A study involving eight paraplegics with chronic spinal cord injuries (SCIs), found that after 12 months' training with a non-invasive brain-machine interface (BMI) protocol, all participants experienced improvements in sensations (including pain localization and fine/crude touch) and voluntary muscle control below the level of the spinal cord lesion. The research, published in Scientific Reports, suggests that long-term training can induce partial neurological recovery below the level of a spinal cord injury in paraplegics.
BMIs have emerged as potential options to restore mobility in patients who are severely paralyzed as a result of SCIs or neurodegenerative disorders. However, to date no study has suggested that long-term training associating BMI-based paradigms and physical training could trigger neurological recovery.

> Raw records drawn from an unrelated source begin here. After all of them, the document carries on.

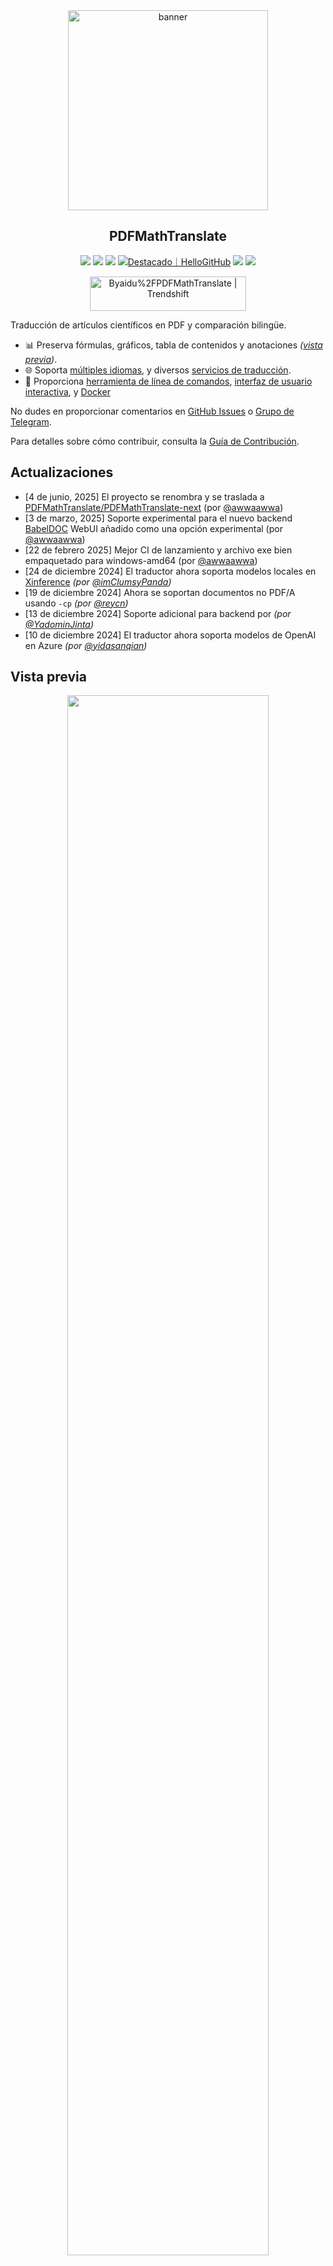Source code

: <div align="center">

<img src="./docs/images/banner.png" width="320px"  alt="banner"/>

<h2 id="título">PDFMathTranslate</h2>

<p>

<!-- PyPI -->
  <a href="https://pypi.org/project/pdf2zh-next/">
    <img src="https://img.shields.io/pypi/v/pdf2zh-next"></a>
  <a href="https://pepy.tech/projects/pdf2zh-next">
    <img src="https://static.pepy.tech/badge/pdf2zh-next"></a>
  <a href="https://hub.docker.com/repository/docker/awwaawwa/pdfmathtranslate-next/tags">
    <img src="https://img.shields.io/docker/pulls/awwaawwa/pdfmathtranslate-next"></a>
  <a href="https://hellogithub.com/repository/8ec2cfd3ef744762bf531232fa32bc47" target="_blank"><img src="https://api.hellogithub.com/v1/widgets/recommend.svg?rid=8ec2cfd3ef744762bf531232fa32bc47&claim_uid=JQ0yfeBNjaTuqDU&theme=small" alt="Destacado｜HelloGitHub" /></a>


<a href="https://t.me/+Z9_SgnxmsmA5NzBl">
    <img src="https://img.shields.io/badge/Telegram-2CA5E0?style=flat-squeare&logo=telegram&logoColor=white"></a>

<!-- Licencia -->
  <a href="./LICENSE">
    <img src="https://img.shields.io/github/license/PDFMathTranslate/PDFMathTranslate-next"></a>
</p>

<a href="https://trendshift.io/repositories/12424" target="_blank"><img src="https://trendshift.io/api/badge/repositories/12424" alt="Byaidu%2FPDFMathTranslate | Trendshift" style="width: 250px; height: 55px;" width="250" height="55"/></a>

</div>

Traducción de artículos científicos en PDF y comparación bilingüe.

- 📊 Preserva fórmulas, gráficos, tabla de contenidos y anotaciones _([vista previa](#vista-previa))_.
- 🌐 Soporta [múltiples idiomas](https://pdf2zh-next.com/supported_languages.html), y diversos [servicios de traducción](https://pdf2zh-next.com/advanced/Documentation-of-Translation-Services.html).
- 🤖 Proporciona [herramienta de línea de comandos](https://pdf2zh-next.com/getting-started/USAGE_commandline.html), [interfaz de usuario interactiva](https://pdf2zh-next.com/getting-started/USAGE_webui.html), y [Docker](https://pdf2zh-next.com/getting-started/INSTALLATION_docker.html)

No dudes en proporcionar comentarios en [GitHub Issues](https://github.com/PDFMathTranslate/PDFMathTranslate-next/issues) o [Grupo de Telegram](https://t.me/+Z9_SgnxmsmA5NzBl).

Para detalles sobre cómo contribuir, consulta la [Guía de Contribución](https://pdf2zh-next.com/community/Contribution-Guide.html).

<h2 id="actualizaciones">Actualizaciones</h2>

- [4 de junio, 2025] El proyecto se renombra y se traslada a [PDFMathTranslate/PDFMathTranslate-next](https://github.com/PDFMathTranslate/PDFMathTranslate-next) (por [@awwaawwa](https://github.com/awwaawwa))
- [3 de marzo, 2025] Soporte experimental para el nuevo backend [BabelDOC](https://github.com/funstory-ai/BabelDOC) WebUI añadido como una opción experimental (por [@awwaawwa](https://github.com/awwaawwa))
- [22 de febrero 2025] Mejor CI de lanzamiento y archivo exe bien empaquetado para windows-amd64 (por [@awwaawwa](https://github.com/awwaawwa))
- [24 de diciembre 2024] El traductor ahora soporta modelos locales en [Xinference](https://github.com/xorbitsai/inference) _(por [@imClumsyPanda](https://github.com/imClumsyPanda))_
- [19 de diciembre 2024] Ahora se soportan documentos no PDF/A usando `-cp` _(por [@reycn](https://github.com/reycn))_
- [13 de diciembre 2024] Soporte adicional para backend por _(por [@YadominJinta](https://github.com/YadominJinta))_
- [10 de diciembre 2024] El traductor ahora soporta modelos de OpenAI en Azure _(por [@yidasanqian](https://github.com/yidasanqian))_

<h2 id="vista-previa">Vista previa</h2>

<div align="center">
<!-- <img src="./docs/images/preview.gif" width="80%"  alt="preview"/> -->


<img src="https://s.immersivetranslate.com/assets/r2-uploads/images/babeldoc-preview.png" width="80%"/>
</div>

<h2 id="demo">Servicio en línea 🌟</h2>

> [!NOTE]
>
> pdf2zh 2.0 actualmente no ofrece una demostración en línea

Puedes probar nuestra aplicación utilizando cualquiera de las siguientes demostraciones:

- [Servicio público gratuito v1.x](https://pdf2zh.com/) en línea sin instalación _(recomendado)_.
- [Immersive Translate - BabelDOC](https://app.immersivetranslate.com/babel-doc/) 1000 páginas gratuitas al mes. _(recomendado)_

<!-- - [Demo alojado en HuggingFace](https://huggingface.co/spaces/reycn/PDFMathTranslate-Docker)
- [Demo alojado en ModelScope](https://www.modelscope.cn/studios/AI-ModelScope/PDFMathTranslate) sin instalación. -->

Ten en cuenta que los recursos de computación de la demo son limitados, así que por favor evita abusar de ellos.

<h2 id="instalacion">Instalación y Uso</h2>

### Instalación

1. [**Windows EXE**](https://pdf2zh-next.com/empezar/INSTALLATION_winexe.html) <small>Recomendado para Windows</small>  
2. [**Docker**](https://pdf2zh-next.com/empezar/INSTALLATION_docker.html) <small>Recomendado para Linux</small>  
3. [**uv** (un gestor de paquetes de Python)](https://pdf2zh-next.com/empezar/INSTALLATION_uv.html) <small>Recomendado para macOS</small>

---

### Uso

1. [Usando **WebUI**](https://pdf2zh-next.com/getting-started/USAGE_webui.html)
2. [Usando **Plugin de Zotero**](https://github.com/guaguastandup/zotero-pdf2zh) (Programa de terceros)
3. [Usando **Línea de comandos**](https://pdf2zh-next.com/getting-started/USAGE_commandline.html)

Para diferentes casos de uso, proporcionamos distintos métodos para utilizar nuestro programa. Consulta [esta página](./getting-started/getting-started.md) para más información.

<h2 id="usage">Opciones avanzadas</h2>

Para explicaciones detalladas, consulta nuestro documento sobre [Uso avanzado](https://pdf2zh-next.com/advanced/advanced.html) para obtener una lista completa de cada opción.

<h2 id="downstream">Desarrollo secundario (APIs)</h2>

> [!NOTE]
>
> Actualmente, no se proporciona documentación relevante. Se complementará más adelante. Por favor, espere pacientemente.

<!-- Para aplicaciones posteriores, consulte nuestro documento sobre [Detalles de la API](./docs/APIS.md) para obtener más información acerca de:

- [API de Python](./docs/APIS.md#api-python), cómo usar el programa en otros programas de Python
- [API HTTP](./docs/APIS.md#api-http), cómo comunicarse con un servidor que tenga el programa instalado -->

<h2 id="codigodeidioma">Código de idioma</h2>

Si no sabes qué código usar para traducir al idioma que necesitas, consulta [esta documentación](https://pdf2zh-next.com/advanced/Language-Codes.html)

<!-- 
<h2 id="tareas-pendientes">TAREAS PENDIENTES</h2>

- [ ] Analizar diseño con modelos basados en DocLayNet, [PaddleX](https://github.com/PaddlePaddle/PaddleX/blob/17cc27ac3842e7880ca4aad92358d3ef8555429a/paddlex/repo_apis/PaddleDetection_api/object_det/official_categories.py#L81), [PaperMage](https://github.com/allenai/papermage/blob/9cd4bb48cbedab45d0f7a455711438f1632abebe/README.md?plain=1#L102), [SAM2](https://github.com/facebookresearch/sam2)

- [ ] Corregir rotación de página, tabla de contenido, formato de listas

- [ ] Corregir fórmula de píxeles en artículos antiguos

- [ ] Reintento asíncrono excepto KeyboardInterrupt

- [ ] Algoritmo Knuth–Plass para idiomas occidentales

- [ ] Soporte para archivos no PDF/A

- [ ] Complementos de [Zotero](https://github.com/zotero/zotero) y [Obsidian](https://github.com/obsidianmd/obsidian-releases) -->

<h2 id="reconocimiento">Reconocimientos</h2>

- [Immersive Translation](https://immersivetranslate.com) patrocina códigos de canje mensuales de membresía Pro para colaboradores activos de este proyecto, consulta los detalles en: [CONTRIBUTOR_REWARD.md](https://github.com/funstory-ai/BabelDOC/blob/main/docs/CONTRIBUTOR_REWARD.md)

- Versión 1.x: [Byaidu/PDFMathTranslate](https://github.com/Byaidu/PDFMathTranslate)


- Nuevo backend: [BabelDOC](https://github.com/funstory-ai/BabelDOC)

- Fusión de documentos: [PyMuPDF](https://github.com/pymupdf/PyMuPDF)

- Análisis de documentos: [Pdfminer.six](https://github.com/pdfminer/pdfminer.six)

- Extracción de documentos: [MinerU](https://github.com/opendatalab/MinerU)

- Vista previa de documentos: [Gradio PDF](https://github.com/freddyaboulton/gradio-pdf)

- Traducción multihilo: [MathTranslate](https://github.com/SUSYUSTC/MathTranslate)

- Análisis de diseño: [DocLayout-YOLO](https://github.com/opendatalab/DocLayout-YOLO)

- Estándar de documentos: [PDF Explained](https://zxyle.github.io/PDF-Explained/), [PDF Cheat Sheets](https://pdfa.org/resource/pdf-cheat-sheets/)

- Fuente multilingüe: [Go Noto Universal](https://github.com/satbyy/go-noto-universal)

- [Asynchronize](https://github.com/multimeric/Asynchronize/tree/master?tab=readme-ov-file)

- [Registro enriquecido con multiprocesamiento](https://github.com/SebastianGrans/Rich-multiprocess-logging/tree/main)

<h2 id="conduct">Antes de enviar tu código</h2>

Agradecemos la participación activa de los colaboradores para mejorar pdf2zh. Antes de enviar tu código, consulta nuestro [Código de Conducta](https://pdf2zh-next.com/community/CODE_OF_CONDUCT.html) y [Guía de Contribución](https://pdf2zh-next.com/community/Contribution-Guide.html).

<h2 id="contrib">Colaboradores</h2>

<a href="https://github.com/PDFMathTranslate/PDFMathTranslate-next/graphs/contributors">
  <img src="https://opencollective.com/PDFMathTranslate/contributors.svg?width=890&button=false" />
</a>

![Alt](https://repobeats.axiom.co/api/embed/45529651750579e099960950f757449a410477ad.svg "Imagen de análisis de Repobeats")

<h2 id="star_hist">Historial de estrellas</h2>

<a href="https://star-history.com/#PDFMathTranslate/PDFMathTranslate-next&Date">
 <picture>
   <source media="(prefers-color-scheme: dark)" srcset="https://api.star-history.com/svg?repos=PDFMathTranslate/PDFMathTranslate-next&type=Date&theme=dark" />
   <source media="(prefers-color-scheme: light)" srcset="https://api.star-history.com/svg?repos=PDFMathTranslate/PDFMathTranslate-next&type=Date" />
   <img alt="Gráfico de historial de estrellas" src="https://api.star-history.com/svg?repos=PDFMathTranslate/PDFMathTranslate-next&type=Date"/>
 </picture>
</a>

<div align="right"> 
<h6><small>Parte del contenido de esta página ha sido traducido por GPT y puede contener errores.</small></h6>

Using a multi-stage neuro-rehabilitation protocol, Miguel Nicolelis and colleagues investigated the impact training could have on the ability to walk autonomously using a brain-controlled exoskeleton in eight participants with SCIs (seven of which were diagnosed with total paralysis below the level of the SCI). The protocol included using a brain-controlled robotic exoskeleton, virtual-reality environments and training on non-invasive brain controlled virtual avatar bodies with visual and tactile feedback.
Neurological examinations, carried out after 12 months' training using the protocol, revealed that all of the participants had experienced a significant clinical improvement in their ability to perceive sensations and exert voluntary motor control in muscles located below the original SCI. The findings suggest that long-term exposure to BMI-based protocols may be capable of inducing partial recovery of some neurological functions.